══ LISTED ENTRIES
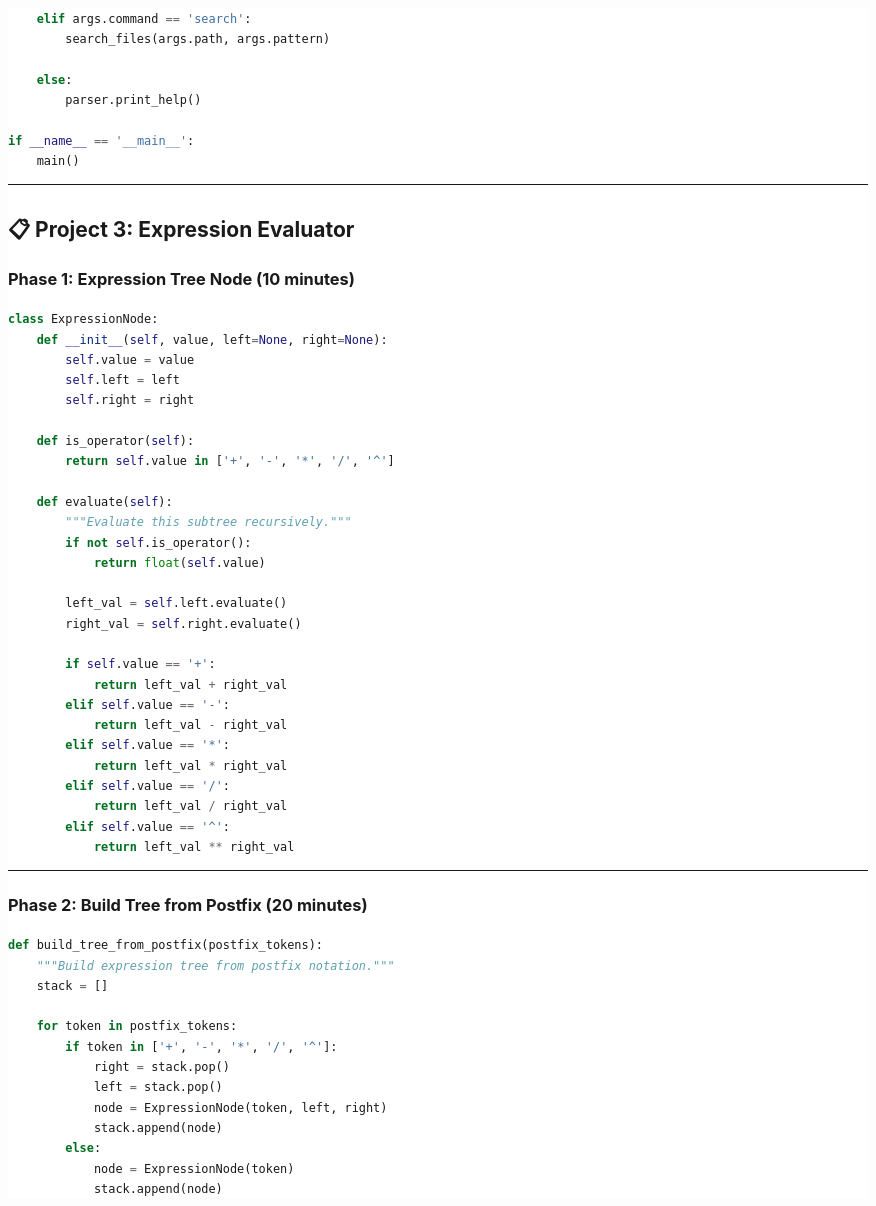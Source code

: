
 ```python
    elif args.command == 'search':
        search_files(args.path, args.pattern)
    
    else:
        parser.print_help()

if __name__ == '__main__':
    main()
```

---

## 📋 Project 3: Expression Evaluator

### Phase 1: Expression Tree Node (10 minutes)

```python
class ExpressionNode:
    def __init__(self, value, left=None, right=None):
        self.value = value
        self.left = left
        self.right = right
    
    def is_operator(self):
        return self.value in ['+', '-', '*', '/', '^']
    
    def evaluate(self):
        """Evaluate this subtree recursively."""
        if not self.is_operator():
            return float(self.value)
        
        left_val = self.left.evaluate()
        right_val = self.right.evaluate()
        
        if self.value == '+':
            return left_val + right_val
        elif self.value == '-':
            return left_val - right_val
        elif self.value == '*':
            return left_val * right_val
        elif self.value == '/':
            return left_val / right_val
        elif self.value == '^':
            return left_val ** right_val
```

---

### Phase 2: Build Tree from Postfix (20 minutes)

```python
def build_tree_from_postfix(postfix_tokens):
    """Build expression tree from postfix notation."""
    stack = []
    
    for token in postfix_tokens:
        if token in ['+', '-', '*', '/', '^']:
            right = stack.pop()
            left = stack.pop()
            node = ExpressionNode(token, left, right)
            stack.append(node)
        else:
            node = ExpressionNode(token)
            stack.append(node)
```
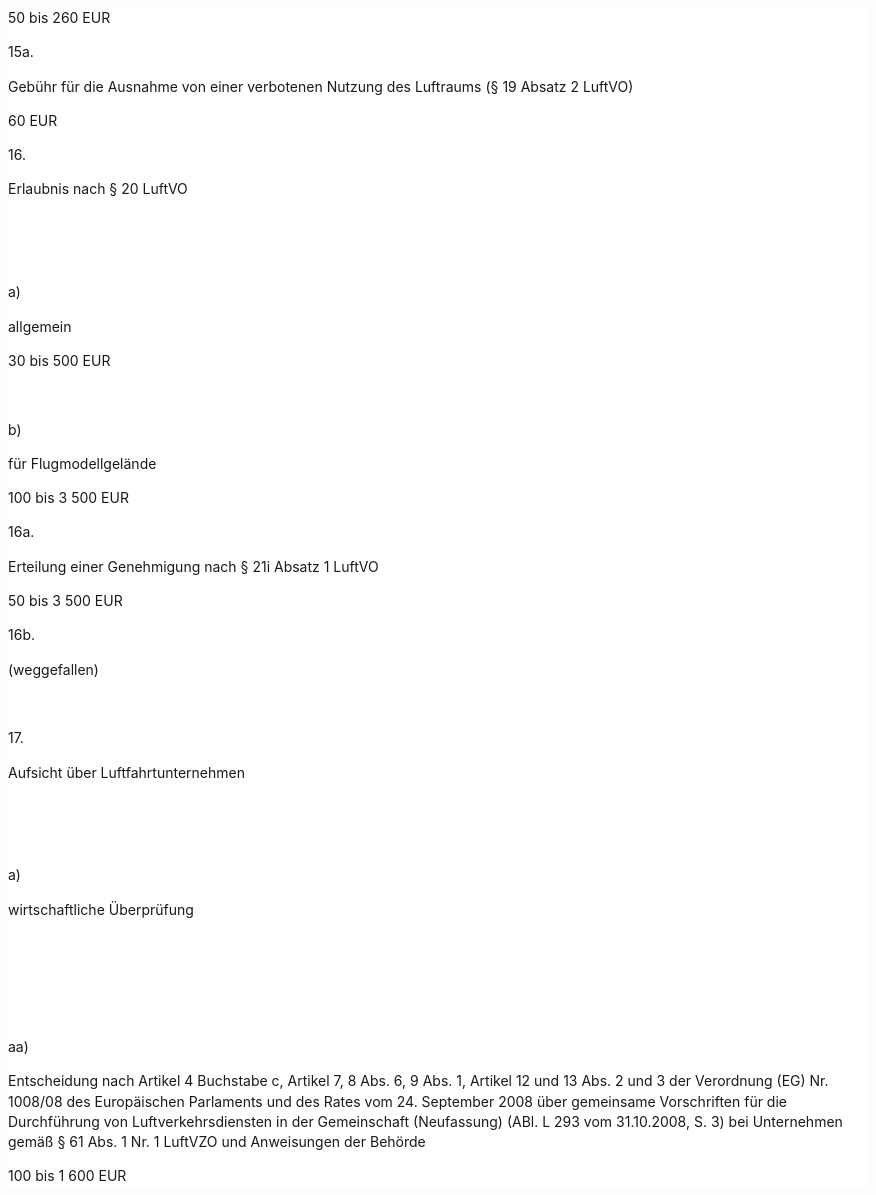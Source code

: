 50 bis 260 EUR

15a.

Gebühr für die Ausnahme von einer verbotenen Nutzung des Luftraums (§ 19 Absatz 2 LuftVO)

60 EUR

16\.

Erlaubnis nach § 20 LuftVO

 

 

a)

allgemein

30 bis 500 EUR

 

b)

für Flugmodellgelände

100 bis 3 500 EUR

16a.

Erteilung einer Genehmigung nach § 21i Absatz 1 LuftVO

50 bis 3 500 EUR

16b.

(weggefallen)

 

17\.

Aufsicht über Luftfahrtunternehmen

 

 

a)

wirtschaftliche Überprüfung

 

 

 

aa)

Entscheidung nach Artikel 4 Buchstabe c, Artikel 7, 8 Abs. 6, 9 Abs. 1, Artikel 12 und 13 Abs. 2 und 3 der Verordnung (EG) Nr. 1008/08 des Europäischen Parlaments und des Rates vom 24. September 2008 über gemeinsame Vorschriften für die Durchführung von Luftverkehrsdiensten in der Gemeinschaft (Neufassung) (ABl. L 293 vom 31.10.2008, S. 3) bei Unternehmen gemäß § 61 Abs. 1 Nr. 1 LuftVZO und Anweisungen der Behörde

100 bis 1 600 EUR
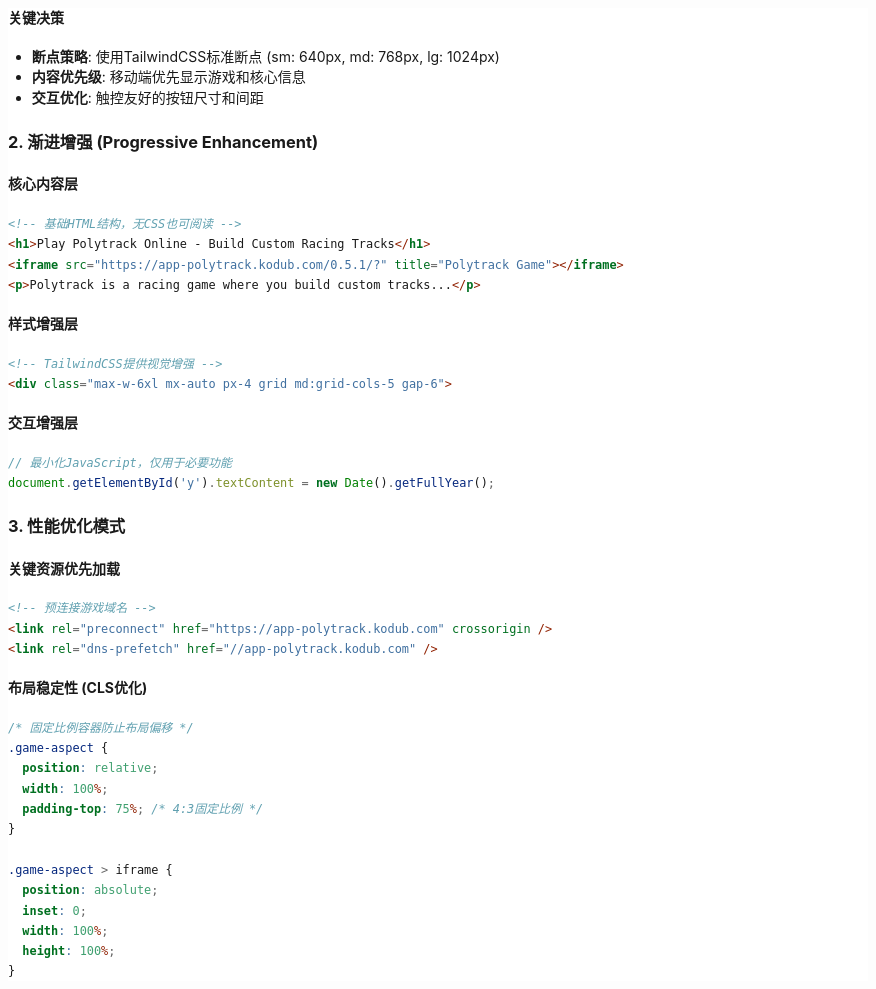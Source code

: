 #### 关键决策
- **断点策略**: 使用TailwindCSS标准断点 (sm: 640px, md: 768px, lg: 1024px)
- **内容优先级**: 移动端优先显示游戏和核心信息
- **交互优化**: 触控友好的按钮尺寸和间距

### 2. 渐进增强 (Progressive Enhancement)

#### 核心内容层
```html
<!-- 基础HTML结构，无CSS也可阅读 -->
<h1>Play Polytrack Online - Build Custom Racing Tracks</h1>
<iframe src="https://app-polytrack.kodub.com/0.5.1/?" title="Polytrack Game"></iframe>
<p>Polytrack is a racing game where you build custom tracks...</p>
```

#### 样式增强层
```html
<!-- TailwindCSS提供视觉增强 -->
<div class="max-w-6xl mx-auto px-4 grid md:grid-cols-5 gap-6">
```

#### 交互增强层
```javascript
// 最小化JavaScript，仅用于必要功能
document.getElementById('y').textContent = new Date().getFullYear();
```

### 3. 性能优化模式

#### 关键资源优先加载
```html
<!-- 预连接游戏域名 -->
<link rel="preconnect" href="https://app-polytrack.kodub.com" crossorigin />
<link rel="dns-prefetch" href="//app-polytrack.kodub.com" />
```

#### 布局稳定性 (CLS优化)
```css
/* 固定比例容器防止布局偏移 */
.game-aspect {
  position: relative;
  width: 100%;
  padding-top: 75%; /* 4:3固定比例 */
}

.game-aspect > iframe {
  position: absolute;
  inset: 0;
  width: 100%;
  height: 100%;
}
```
════
§ ASSIGNMENT: Pick out all lines from the data above in which the word "args" appears.

§ TASK RESULT:
    elif args.command == 'search':
        search_files(args.path, args.pattern)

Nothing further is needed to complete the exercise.